Unfortunately, I have found that it is difficult to obtain consistent readings from triboelectric particle detectors which are used to measure the concentration of particles in moving streams of air which are susceptible to considerable changes in velocity, such as those experienced by the streams passing through air filtration systems of internal combustion engines (where the air stream velocity varies substantially linearly with engine speed); as already noted, particle detectors are also used in several other fields where the velocity of the gas stream being monitored can vary over a wide range. I have found that, even though the concentration of particles in the gas stream passing through a triboelectric particle detector remains constant, the apparent particle concentration indicated by the triboelectric particle detector increases with increased gas velocity.
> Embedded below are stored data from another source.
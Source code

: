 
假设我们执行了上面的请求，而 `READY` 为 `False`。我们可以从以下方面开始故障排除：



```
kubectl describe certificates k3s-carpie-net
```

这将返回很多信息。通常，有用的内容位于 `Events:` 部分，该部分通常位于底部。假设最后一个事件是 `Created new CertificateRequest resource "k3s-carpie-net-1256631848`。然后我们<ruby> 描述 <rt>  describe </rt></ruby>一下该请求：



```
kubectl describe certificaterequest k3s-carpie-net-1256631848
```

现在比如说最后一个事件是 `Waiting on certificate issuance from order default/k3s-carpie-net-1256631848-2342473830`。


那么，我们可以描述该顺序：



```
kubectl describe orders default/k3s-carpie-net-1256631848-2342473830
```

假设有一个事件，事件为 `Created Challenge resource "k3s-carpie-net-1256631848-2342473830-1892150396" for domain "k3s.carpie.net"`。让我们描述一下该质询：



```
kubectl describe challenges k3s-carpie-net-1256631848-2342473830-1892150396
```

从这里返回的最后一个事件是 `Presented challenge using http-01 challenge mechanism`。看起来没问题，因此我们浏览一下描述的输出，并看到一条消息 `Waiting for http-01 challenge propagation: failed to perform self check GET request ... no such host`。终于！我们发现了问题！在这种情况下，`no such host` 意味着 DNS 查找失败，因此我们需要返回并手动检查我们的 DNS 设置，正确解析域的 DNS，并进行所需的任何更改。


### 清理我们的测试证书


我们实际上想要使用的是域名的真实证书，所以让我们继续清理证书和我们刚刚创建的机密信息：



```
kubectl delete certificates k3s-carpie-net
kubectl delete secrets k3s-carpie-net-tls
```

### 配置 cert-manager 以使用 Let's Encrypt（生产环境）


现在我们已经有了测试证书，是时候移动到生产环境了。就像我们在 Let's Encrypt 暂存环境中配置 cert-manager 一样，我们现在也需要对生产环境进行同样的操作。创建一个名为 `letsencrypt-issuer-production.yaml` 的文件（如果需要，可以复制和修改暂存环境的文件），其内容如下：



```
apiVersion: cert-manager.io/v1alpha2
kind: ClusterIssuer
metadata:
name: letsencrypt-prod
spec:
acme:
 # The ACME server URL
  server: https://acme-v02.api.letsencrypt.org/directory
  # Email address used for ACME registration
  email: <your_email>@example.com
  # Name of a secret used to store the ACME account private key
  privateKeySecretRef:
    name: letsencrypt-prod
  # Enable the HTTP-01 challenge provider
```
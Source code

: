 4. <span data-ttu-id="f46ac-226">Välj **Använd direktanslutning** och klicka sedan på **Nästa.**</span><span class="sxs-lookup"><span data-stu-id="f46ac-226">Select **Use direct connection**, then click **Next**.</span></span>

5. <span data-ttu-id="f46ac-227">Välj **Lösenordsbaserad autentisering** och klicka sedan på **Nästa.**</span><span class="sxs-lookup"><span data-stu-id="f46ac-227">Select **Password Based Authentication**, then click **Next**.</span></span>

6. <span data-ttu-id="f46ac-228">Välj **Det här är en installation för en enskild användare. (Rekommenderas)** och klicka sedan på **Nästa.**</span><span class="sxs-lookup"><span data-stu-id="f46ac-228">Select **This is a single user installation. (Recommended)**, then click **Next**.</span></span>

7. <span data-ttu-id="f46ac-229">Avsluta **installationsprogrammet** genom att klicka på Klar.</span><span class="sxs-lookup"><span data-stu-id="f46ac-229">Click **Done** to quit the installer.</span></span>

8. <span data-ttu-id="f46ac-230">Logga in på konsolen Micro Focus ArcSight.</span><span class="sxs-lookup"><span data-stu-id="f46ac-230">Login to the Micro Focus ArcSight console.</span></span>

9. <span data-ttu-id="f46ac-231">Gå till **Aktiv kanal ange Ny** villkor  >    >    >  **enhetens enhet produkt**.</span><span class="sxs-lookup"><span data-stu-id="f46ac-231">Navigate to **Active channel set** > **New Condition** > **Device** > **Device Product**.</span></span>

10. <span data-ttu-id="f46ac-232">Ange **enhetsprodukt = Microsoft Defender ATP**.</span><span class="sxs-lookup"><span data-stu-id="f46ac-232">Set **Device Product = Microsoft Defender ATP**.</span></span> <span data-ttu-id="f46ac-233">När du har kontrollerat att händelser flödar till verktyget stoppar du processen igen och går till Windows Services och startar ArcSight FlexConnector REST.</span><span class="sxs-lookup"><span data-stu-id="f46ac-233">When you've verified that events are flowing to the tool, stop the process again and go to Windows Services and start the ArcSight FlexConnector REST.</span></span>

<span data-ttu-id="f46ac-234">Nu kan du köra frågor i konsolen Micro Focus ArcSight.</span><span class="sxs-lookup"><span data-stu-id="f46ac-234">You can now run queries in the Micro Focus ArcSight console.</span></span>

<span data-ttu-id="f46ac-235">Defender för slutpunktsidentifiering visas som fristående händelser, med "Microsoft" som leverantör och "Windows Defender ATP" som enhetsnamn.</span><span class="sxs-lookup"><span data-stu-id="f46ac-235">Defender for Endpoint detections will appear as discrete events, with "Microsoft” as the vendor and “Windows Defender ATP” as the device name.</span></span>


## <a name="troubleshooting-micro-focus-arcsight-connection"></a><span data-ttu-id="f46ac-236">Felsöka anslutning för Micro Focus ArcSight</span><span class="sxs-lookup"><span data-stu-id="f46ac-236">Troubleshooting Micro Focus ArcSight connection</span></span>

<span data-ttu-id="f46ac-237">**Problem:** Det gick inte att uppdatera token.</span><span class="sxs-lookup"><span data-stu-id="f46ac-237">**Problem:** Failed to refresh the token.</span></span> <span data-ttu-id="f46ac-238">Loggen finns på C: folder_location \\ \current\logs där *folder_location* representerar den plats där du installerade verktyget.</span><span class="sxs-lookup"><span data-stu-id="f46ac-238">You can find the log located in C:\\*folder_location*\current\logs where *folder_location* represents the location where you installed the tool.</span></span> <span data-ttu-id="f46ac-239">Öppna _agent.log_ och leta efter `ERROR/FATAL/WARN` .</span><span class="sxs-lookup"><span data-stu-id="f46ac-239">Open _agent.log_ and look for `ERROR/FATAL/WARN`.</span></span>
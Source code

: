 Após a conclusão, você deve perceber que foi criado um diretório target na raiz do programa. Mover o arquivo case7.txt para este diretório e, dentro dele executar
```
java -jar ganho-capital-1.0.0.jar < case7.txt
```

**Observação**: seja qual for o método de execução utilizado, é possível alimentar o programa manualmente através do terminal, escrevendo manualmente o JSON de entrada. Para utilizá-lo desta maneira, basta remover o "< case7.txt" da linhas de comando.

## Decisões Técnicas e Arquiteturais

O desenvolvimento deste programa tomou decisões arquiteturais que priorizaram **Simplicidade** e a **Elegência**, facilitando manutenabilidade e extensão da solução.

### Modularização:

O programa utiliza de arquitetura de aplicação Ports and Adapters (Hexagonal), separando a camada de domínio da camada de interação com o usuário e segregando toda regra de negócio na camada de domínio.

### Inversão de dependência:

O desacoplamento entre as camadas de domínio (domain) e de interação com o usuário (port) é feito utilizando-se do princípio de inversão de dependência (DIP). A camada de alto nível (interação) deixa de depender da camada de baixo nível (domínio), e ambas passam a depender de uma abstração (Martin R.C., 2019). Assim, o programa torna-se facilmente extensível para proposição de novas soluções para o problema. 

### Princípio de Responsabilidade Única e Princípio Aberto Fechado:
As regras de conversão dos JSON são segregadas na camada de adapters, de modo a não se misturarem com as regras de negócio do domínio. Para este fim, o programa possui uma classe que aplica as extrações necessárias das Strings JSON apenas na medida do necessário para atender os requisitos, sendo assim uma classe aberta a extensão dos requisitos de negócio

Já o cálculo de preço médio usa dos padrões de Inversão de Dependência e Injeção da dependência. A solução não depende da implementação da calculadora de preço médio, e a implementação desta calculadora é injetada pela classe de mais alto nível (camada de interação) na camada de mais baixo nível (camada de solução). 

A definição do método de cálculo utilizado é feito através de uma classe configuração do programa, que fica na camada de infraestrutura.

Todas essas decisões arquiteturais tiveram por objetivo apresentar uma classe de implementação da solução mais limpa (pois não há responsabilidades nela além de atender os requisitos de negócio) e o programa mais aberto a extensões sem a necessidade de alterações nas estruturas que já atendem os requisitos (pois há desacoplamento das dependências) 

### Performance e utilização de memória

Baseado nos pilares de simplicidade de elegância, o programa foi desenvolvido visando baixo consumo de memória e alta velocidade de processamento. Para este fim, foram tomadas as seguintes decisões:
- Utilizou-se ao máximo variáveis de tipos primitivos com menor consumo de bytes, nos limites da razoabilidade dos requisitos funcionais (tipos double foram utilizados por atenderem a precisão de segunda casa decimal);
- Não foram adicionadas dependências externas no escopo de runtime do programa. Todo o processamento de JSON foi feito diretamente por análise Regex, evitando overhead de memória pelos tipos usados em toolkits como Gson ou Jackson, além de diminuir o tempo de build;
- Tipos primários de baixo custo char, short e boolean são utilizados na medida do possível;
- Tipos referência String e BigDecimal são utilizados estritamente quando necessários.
Thus, when a triboelectric particle detector is being used to monitor air being supplied from an air filtration system to an internal combustion engine, at high engine speed the triboelectric particle detector may indicate a dangerously high particle concentration, although in fact the particle concentration is within the acceptable range. Such susceptibility to false alarms at high engine speeds is particularly unfortunate since the operator is most likely to be given a false alarm when the vehicle he is driving is travelling at high speed, perhaps upon an expressway or similar highway, when it may be most inconvenient to stop the vehicle in order to check the functioning of the air filtration system.
Accordingly, there is a need for a triboelectric particle detector capable of measuring particle concentration in moving streams of fluid which is not greatly affected by variations in the velocity of the fluid stream, and this invention seeks to provide such a particle detector and a method for its use.